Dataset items
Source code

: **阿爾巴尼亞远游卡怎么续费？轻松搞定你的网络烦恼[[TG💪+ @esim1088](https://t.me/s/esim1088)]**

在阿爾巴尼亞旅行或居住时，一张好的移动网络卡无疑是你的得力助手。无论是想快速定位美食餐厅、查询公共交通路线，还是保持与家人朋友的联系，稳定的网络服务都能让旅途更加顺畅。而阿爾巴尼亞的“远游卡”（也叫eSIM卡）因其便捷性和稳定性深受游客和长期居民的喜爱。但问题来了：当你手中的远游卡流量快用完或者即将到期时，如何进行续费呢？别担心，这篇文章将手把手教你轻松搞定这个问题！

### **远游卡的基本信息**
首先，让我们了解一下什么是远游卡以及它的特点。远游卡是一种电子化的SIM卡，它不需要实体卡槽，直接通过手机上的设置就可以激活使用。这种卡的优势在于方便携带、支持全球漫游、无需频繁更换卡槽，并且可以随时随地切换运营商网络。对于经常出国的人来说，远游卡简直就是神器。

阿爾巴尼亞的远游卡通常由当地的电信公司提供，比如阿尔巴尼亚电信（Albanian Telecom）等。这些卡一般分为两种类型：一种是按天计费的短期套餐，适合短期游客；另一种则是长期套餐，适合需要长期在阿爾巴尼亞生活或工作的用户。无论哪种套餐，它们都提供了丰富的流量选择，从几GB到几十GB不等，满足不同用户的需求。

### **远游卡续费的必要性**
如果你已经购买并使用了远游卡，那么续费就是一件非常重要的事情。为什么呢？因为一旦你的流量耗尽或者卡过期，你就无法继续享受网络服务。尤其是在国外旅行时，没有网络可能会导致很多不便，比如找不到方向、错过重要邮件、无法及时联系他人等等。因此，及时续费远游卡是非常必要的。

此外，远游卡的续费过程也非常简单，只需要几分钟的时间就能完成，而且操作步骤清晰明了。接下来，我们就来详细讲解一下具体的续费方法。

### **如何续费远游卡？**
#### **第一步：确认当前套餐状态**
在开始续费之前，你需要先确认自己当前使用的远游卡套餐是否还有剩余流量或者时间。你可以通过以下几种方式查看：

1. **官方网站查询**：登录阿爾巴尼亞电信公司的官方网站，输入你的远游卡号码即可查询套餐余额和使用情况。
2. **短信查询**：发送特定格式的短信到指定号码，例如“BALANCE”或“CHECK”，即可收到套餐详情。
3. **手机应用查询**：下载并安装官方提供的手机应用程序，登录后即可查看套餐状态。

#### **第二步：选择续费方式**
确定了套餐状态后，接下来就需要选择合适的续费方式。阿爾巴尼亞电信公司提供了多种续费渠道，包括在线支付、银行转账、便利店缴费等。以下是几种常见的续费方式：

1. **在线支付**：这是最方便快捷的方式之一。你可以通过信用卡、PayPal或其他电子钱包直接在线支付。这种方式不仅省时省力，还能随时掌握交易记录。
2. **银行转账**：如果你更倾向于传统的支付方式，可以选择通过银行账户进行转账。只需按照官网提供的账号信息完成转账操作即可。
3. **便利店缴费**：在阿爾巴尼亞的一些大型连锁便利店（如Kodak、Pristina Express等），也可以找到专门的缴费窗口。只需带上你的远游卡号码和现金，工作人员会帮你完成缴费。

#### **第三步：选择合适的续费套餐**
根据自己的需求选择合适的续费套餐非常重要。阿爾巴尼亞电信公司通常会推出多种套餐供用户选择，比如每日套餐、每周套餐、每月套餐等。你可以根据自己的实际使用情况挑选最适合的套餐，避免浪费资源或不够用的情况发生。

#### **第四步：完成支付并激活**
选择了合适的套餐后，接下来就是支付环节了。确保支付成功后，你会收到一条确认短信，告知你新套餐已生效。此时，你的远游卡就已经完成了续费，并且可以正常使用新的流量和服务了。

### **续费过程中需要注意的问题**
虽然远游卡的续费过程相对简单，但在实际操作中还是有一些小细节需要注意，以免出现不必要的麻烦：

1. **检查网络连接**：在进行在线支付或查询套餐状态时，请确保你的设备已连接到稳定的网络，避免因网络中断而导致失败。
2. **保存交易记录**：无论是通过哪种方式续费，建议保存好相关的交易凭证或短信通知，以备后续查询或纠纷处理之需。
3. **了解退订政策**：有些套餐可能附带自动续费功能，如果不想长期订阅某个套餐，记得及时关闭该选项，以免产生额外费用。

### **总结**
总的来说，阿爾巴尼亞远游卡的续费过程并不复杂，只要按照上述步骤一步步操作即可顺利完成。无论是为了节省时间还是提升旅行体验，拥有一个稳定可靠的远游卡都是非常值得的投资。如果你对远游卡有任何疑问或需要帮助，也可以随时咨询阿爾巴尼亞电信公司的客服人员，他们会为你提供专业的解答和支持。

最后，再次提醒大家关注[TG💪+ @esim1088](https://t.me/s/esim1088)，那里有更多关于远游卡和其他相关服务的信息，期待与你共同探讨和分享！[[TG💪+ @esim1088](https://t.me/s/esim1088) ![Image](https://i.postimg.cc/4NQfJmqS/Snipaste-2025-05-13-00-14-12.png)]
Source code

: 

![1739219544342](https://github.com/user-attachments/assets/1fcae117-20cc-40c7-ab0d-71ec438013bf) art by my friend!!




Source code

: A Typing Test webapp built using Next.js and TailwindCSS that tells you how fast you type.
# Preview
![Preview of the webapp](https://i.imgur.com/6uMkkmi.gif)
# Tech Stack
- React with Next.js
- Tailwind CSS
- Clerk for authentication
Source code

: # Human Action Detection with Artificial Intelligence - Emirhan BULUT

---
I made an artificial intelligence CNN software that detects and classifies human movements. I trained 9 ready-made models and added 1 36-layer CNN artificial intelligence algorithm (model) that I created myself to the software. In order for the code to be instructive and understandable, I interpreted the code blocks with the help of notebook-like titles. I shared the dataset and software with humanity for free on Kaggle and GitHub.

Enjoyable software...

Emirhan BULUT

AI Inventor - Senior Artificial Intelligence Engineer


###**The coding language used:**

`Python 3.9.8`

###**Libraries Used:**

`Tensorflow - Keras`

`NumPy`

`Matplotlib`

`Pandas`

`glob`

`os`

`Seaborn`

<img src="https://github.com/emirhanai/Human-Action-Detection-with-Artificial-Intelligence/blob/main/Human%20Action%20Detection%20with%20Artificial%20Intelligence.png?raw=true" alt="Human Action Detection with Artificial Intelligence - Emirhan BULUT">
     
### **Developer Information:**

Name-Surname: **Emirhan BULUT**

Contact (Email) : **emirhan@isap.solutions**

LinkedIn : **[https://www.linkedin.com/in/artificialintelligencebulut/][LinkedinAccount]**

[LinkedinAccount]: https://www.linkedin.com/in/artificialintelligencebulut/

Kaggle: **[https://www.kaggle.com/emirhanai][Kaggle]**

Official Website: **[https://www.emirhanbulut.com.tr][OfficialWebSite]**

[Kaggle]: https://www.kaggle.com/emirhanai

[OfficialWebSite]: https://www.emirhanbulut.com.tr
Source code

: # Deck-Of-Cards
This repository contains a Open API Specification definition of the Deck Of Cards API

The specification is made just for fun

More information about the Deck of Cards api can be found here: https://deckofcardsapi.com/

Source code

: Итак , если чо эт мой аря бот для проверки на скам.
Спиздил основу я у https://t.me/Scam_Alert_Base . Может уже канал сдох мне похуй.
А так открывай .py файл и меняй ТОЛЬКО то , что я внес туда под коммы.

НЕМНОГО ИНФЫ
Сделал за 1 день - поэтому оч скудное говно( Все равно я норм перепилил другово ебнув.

■ **ASSIGNMENT**: Look for the word "银行转账" in every line of the records. State how many lines contain it, and write only the number.

■ **RESULT OF THE TASK**: 2